El término atentado, en el ordenamiento jurídico brasileño, designa la conducta comisiva u omisiva que implica una alteración ilícita del estado de hecho de un litigio o una ofensa directa a bienes jurídicos fundamentales, como la dignidad de la justicia, la seguridad pública y la integridad del Estado Democrático de Derecho. Originario del Derecho Procesal Civil como medida aseguradora de la res litigiosa y trasladado al Derecho Penal como núcleo de tipos incriminadores específicos, el instituto busca salvaguardar la eficacia de la prestación jurisdiccional y la estabilidad de las instituciones políticas y sociales.

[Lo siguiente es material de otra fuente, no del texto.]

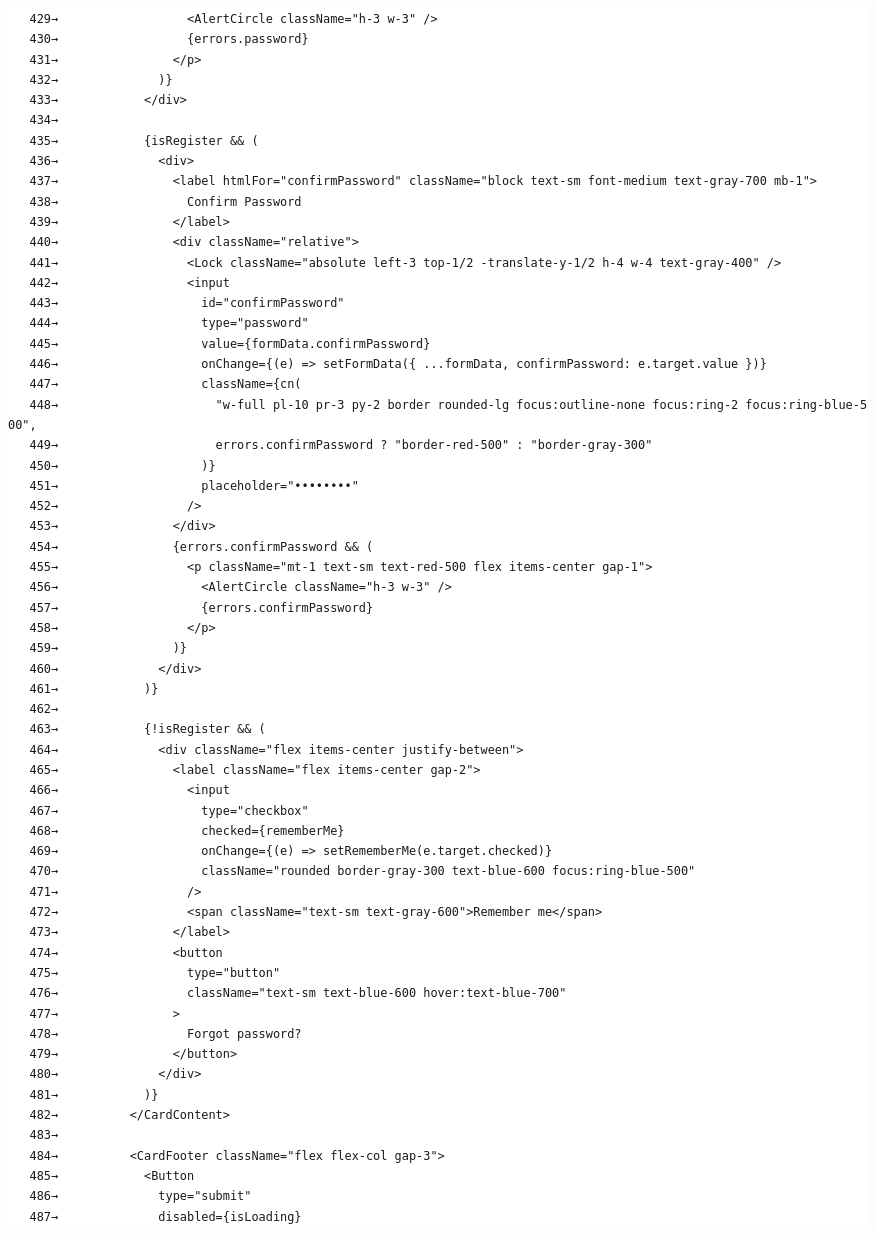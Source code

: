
 ```
   429→                  <AlertCircle className="h-3 w-3" />
   430→                  {errors.password}
   431→                </p>
   432→              )}
   433→            </div>
   434→            
   435→            {isRegister && (
   436→              <div>
   437→                <label htmlFor="confirmPassword" className="block text-sm font-medium text-gray-700 mb-1">
   438→                  Confirm Password
   439→                </label>
   440→                <div className="relative">
   441→                  <Lock className="absolute left-3 top-1/2 -translate-y-1/2 h-4 w-4 text-gray-400" />
   442→                  <input
   443→                    id="confirmPassword"
   444→                    type="password"
   445→                    value={formData.confirmPassword}
   446→                    onChange={(e) => setFormData({ ...formData, confirmPassword: e.target.value })}
   447→                    className={cn(
   448→                      "w-full pl-10 pr-3 py-2 border rounded-lg focus:outline-none focus:ring-2 focus:ring-blue-500",
   449→                      errors.confirmPassword ? "border-red-500" : "border-gray-300"
   450→                    )}
   451→                    placeholder="••••••••"
   452→                  />
   453→                </div>
   454→                {errors.confirmPassword && (
   455→                  <p className="mt-1 text-sm text-red-500 flex items-center gap-1">
   456→                    <AlertCircle className="h-3 w-3" />
   457→                    {errors.confirmPassword}
   458→                  </p>
   459→                )}
   460→              </div>
   461→            )}
   462→            
   463→            {!isRegister && (
   464→              <div className="flex items-center justify-between">
   465→                <label className="flex items-center gap-2">
   466→                  <input
   467→                    type="checkbox"
   468→                    checked={rememberMe}
   469→                    onChange={(e) => setRememberMe(e.target.checked)}
   470→                    className="rounded border-gray-300 text-blue-600 focus:ring-blue-500"
   471→                  />
   472→                  <span className="text-sm text-gray-600">Remember me</span>
   473→                </label>
   474→                <button
   475→                  type="button"
   476→                  className="text-sm text-blue-600 hover:text-blue-700"
   477→                >
   478→                  Forgot password?
   479→                </button>
   480→              </div>
   481→            )}
   482→          </CardContent>
   483→          
   484→          <CardFooter className="flex flex-col gap-3">
   485→            <Button
   486→              type="submit"
   487→              disabled={isLoading}
```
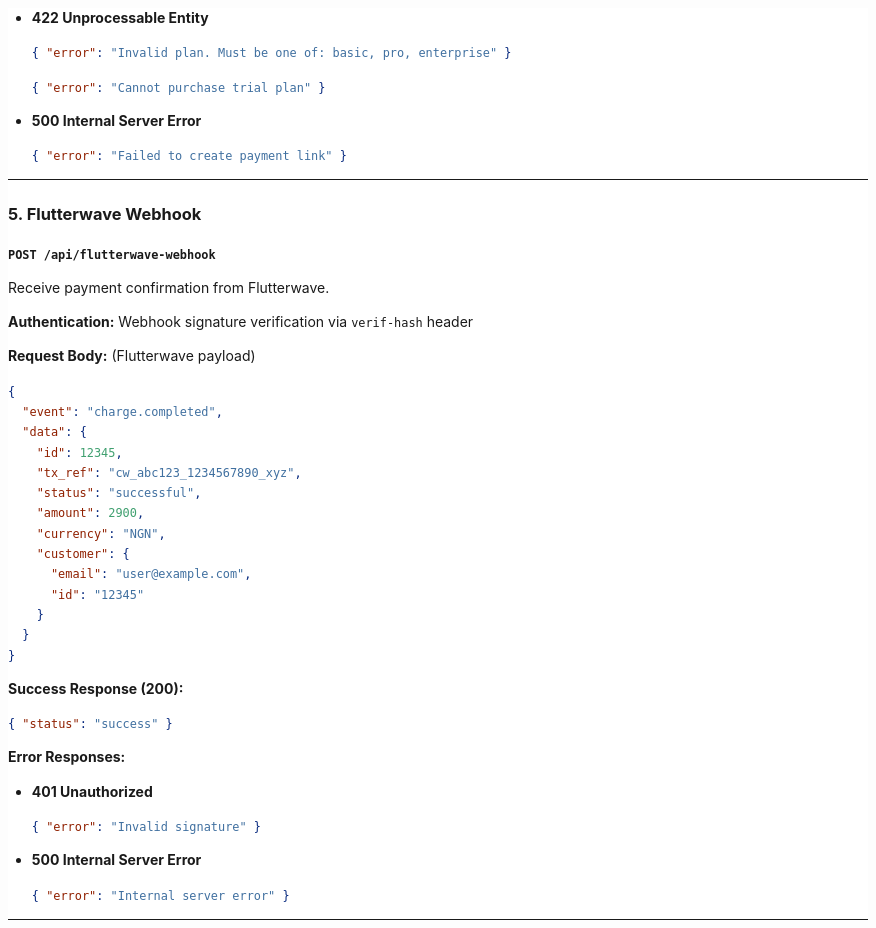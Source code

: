 - **422 Unprocessable Entity**
  ```json
  { "error": "Invalid plan. Must be one of: basic, pro, enterprise" }
  ```
  ```json
  { "error": "Cannot purchase trial plan" }
  ```

- **500 Internal Server Error**
  ```json
  { "error": "Failed to create payment link" }
  ```

---

### 5. Flutterwave Webhook

**`POST /api/flutterwave-webhook`**

Receive payment confirmation from Flutterwave.

**Authentication:** Webhook signature verification via `verif-hash` header

**Request Body:** (Flutterwave payload)
```json
{
  "event": "charge.completed",
  "data": {
    "id": 12345,
    "tx_ref": "cw_abc123_1234567890_xyz",
    "status": "successful",
    "amount": 2900,
    "currency": "NGN",
    "customer": {
      "email": "user@example.com",
      "id": "12345"
    }
  }
}
```

**Success Response (200):**
```json
{ "status": "success" }
```

**Error Responses:**

- **401 Unauthorized**
  ```json
  { "error": "Invalid signature" }
  ```

- **500 Internal Server Error**
  ```json
  { "error": "Internal server error" }
  ```

---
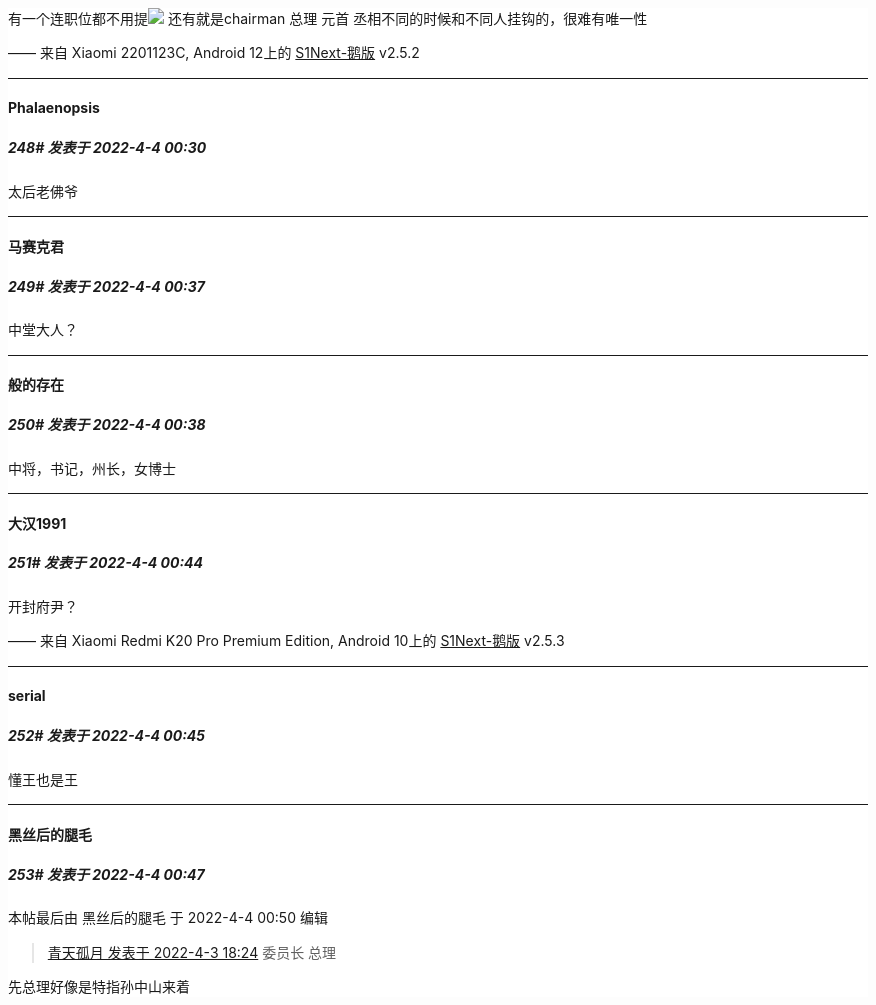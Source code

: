 有一个连职位都不用提<img src="https://static.saraba1st.com/image/smiley/face2017/031.png" referrerpolicy="no-referrer">
还有就是chairman 总理 元首 
丞相不同的时候和不同人挂钩的，很难有唯一性

—— 来自 Xiaomi 2201123C, Android 12上的 [S1Next-鹅版](https://github.com/ykrank/S1-Next/releases) v2.5.2

*****

####  Phalaenopsis  
##### 248#       发表于 2022-4-4 00:30

太后老佛爷

*****

####  马赛克君  
##### 249#       发表于 2022-4-4 00:37

中堂大人？

*****

####  般的存在  
##### 250#       发表于 2022-4-4 00:38

中将，书记，州长，女博士



*****

####  大汉1991  
##### 251#       发表于 2022-4-4 00:44

开封府尹？

—— 来自 Xiaomi Redmi K20 Pro Premium Edition, Android 10上的 [S1Next-鹅版](https://github.com/ykrank/S1-Next/releases) v2.5.3

*****

####  serial  
##### 252#       发表于 2022-4-4 00:45

懂王也是王

*****

####  黑丝后的腿毛  
##### 253#       发表于 2022-4-4 00:47

 本帖最后由 黑丝后的腿毛 于 2022-4-4 00:50 编辑 
<blockquote><a href="httphttps://bbs.saraba1st.com/2b/forum.php?mod=redirect&amp;goto=findpost&amp;pid=55301189&amp;ptid=2062329" target="_blank">青天孤月 发表于 2022-4-3 18:24</a>
委员长
总理</blockquote>
先总理好像是特指孙中山来着
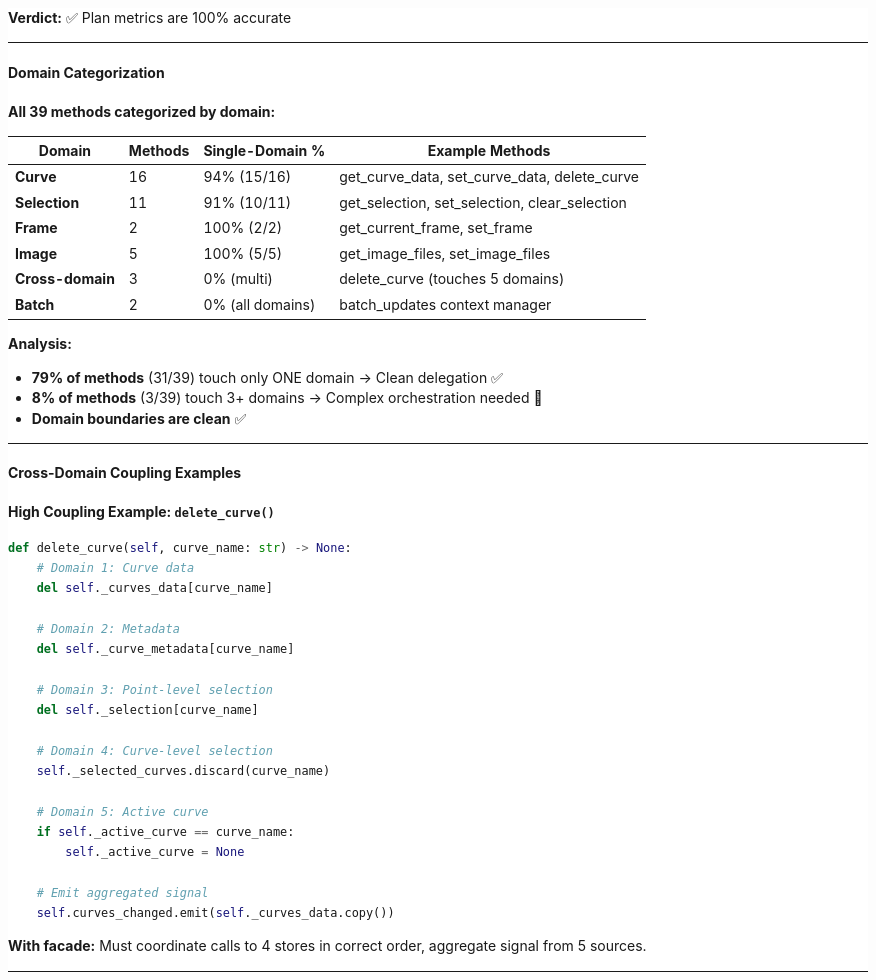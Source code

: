 **Verdict:** ✅ Plan metrics are 100% accurate

---

#### Domain Categorization

**All 39 methods categorized by domain:**

| Domain | Methods | Single-Domain % | Example Methods |
|--------|---------|-----------------|-----------------|
| **Curve** | 16 | 94% (15/16) | get_curve_data, set_curve_data, delete_curve |
| **Selection** | 11 | 91% (10/11) | get_selection, set_selection, clear_selection |
| **Frame** | 2 | 100% (2/2) | get_current_frame, set_frame |
| **Image** | 5 | 100% (5/5) | get_image_files, set_image_files |
| **Cross-domain** | 3 | 0% (multi) | delete_curve (touches 5 domains) |
| **Batch** | 2 | 0% (all domains) | batch_updates context manager |

**Analysis:**
- **79% of methods** (31/39) touch only ONE domain → Clean delegation ✅
- **8% of methods** (3/39) touch 3+ domains → Complex orchestration needed 🔴
- **Domain boundaries are clean** ✅

---

#### Cross-Domain Coupling Examples

**High Coupling Example: `delete_curve()`**

```python
def delete_curve(self, curve_name: str) -> None:
    # Domain 1: Curve data
    del self._curves_data[curve_name]

    # Domain 2: Metadata
    del self._curve_metadata[curve_name]

    # Domain 3: Point-level selection
    del self._selection[curve_name]

    # Domain 4: Curve-level selection
    self._selected_curves.discard(curve_name)

    # Domain 5: Active curve
    if self._active_curve == curve_name:
        self._active_curve = None

    # Emit aggregated signal
    self.curves_changed.emit(self._curves_data.copy())
```

**With facade:** Must coordinate calls to 4 stores in correct order, aggregate signal from 5 sources.

---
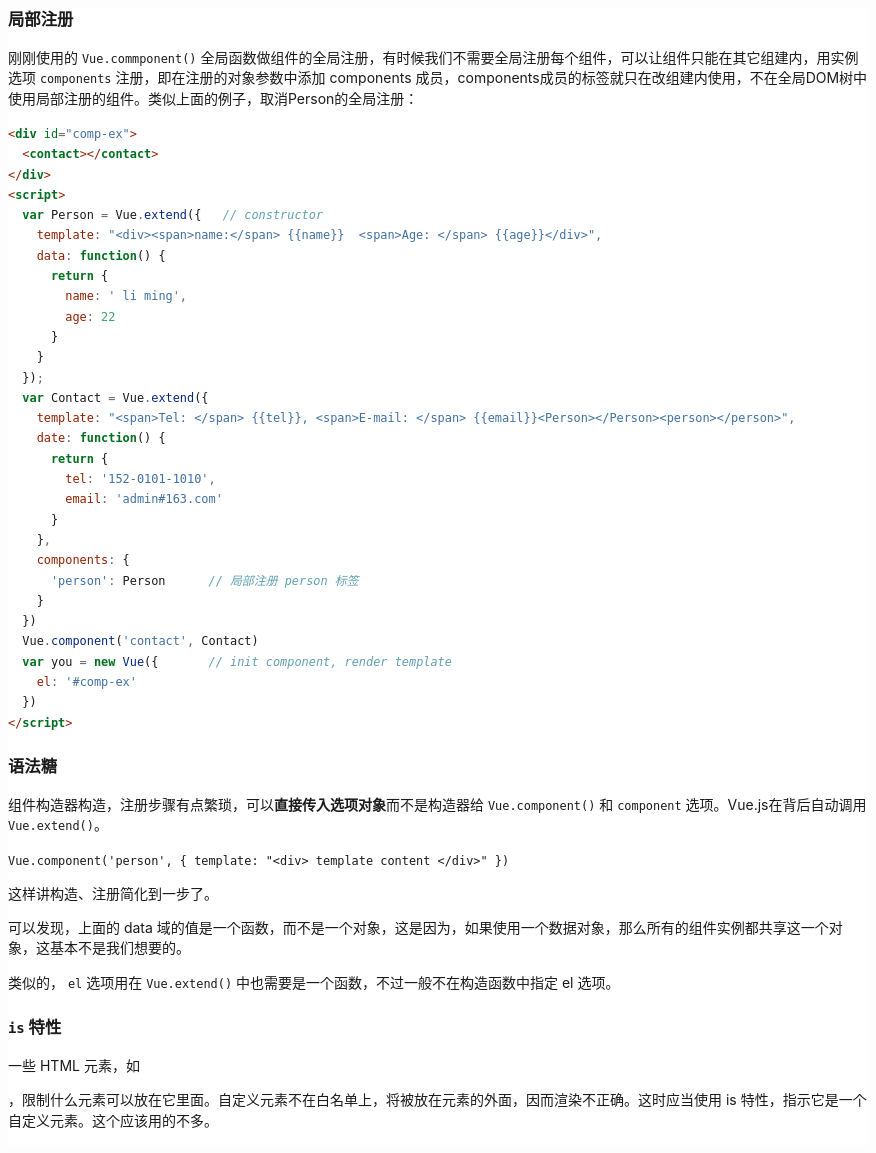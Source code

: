 ### 局部注册
刚刚使用的 `Vue.commponent()` 全局函数做组件的全局注册，有时候我们不需要全局注册每个组件，可以让组件只能在其它组建内，用实例选项 `components` 注册，即在注册的对象参数中添加 components 成员，components成员的标签就只在改组建内使用，不在全局DOM树中使用局部注册的组件。类似上面的例子，取消Person的全局注册：

```html
<div id="comp-ex">
  <contact></contact>
</div>
<script>
  var Person = Vue.extend({   // constructor
    template: "<div><span>name:</span> {{name}}  <span>Age: </span> {{age}}</div>",
    data: function() {
      return {
        name: ' li ming',
        age: 22
      }
    }
  });
  var Contact = Vue.extend({
    template: "<span>Tel: </span> {{tel}}, <span>E-mail: </span> {{email}}<Person></Person><person></person>",
    date: function() {
      return {
        tel: '152-0101-1010',
        email: 'admin#163.com'
      }
    },
    components: {
      'person': Person		// 局部注册 person 标签
    }
  })
  Vue.component('contact', Contact)
  var you = new Vue({		// init component, render template
    el: '#comp-ex'
  })
</script>
```
### 语法糖
组件构造器构造，注册步骤有点繁琐，可以**直接传入选项对象**而不是构造器给 `Vue.component()` 和 `component` 选项。Vue.js在背后自动调用 `Vue.extend()`。

```
Vue.component('person', { template: "<div> template content </div>" })
```
这样讲构造、注册简化到一步了。

可以发现，上面的 data 域的值是一个函数，而不是一个对象，这是因为，如果使用一个数据对象，那么所有的组件实例都共享这一个对象，这基本不是我们想要的。

类似的， `el` 选项用在 `Vue.extend()` 中也需要是一个函数，不过一般不在构造函数中指定 el 选项。

### `is` 特性
一些 HTML 元素，如 <table>，限制什么元素可以放在它里面。自定义元素不在白名单上，将被放在元素的外面，因而渲染不正确。这时应当使用 is 特性，指示它是一个自定义元素。这个应该用的不多。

1. Definición, Concepto y Naturaleza Jurídica
En el plano doctrinal, el atentado se comprende bajo una doble perspectiva: procesal y material. Bajo la óptica procesal, se configura como la innovación ilegal en el estado de hecho de un litigio, practicada por una de las partes en el curso del proceso, con el fin de perjudicar la averiguación de la verdad o la eficacia de una eventual sentencia. Su naturaleza jurídica, en el Código de Procedimiento Civil de 2015 (CPC/15), evolucionó de una acción cautelar autónoma a un acto atentatorio contra la dignidad de la justicia, sujetando al infractor a sanciones pecuniarias y procesales de naturaleza punitiva y coercitiva.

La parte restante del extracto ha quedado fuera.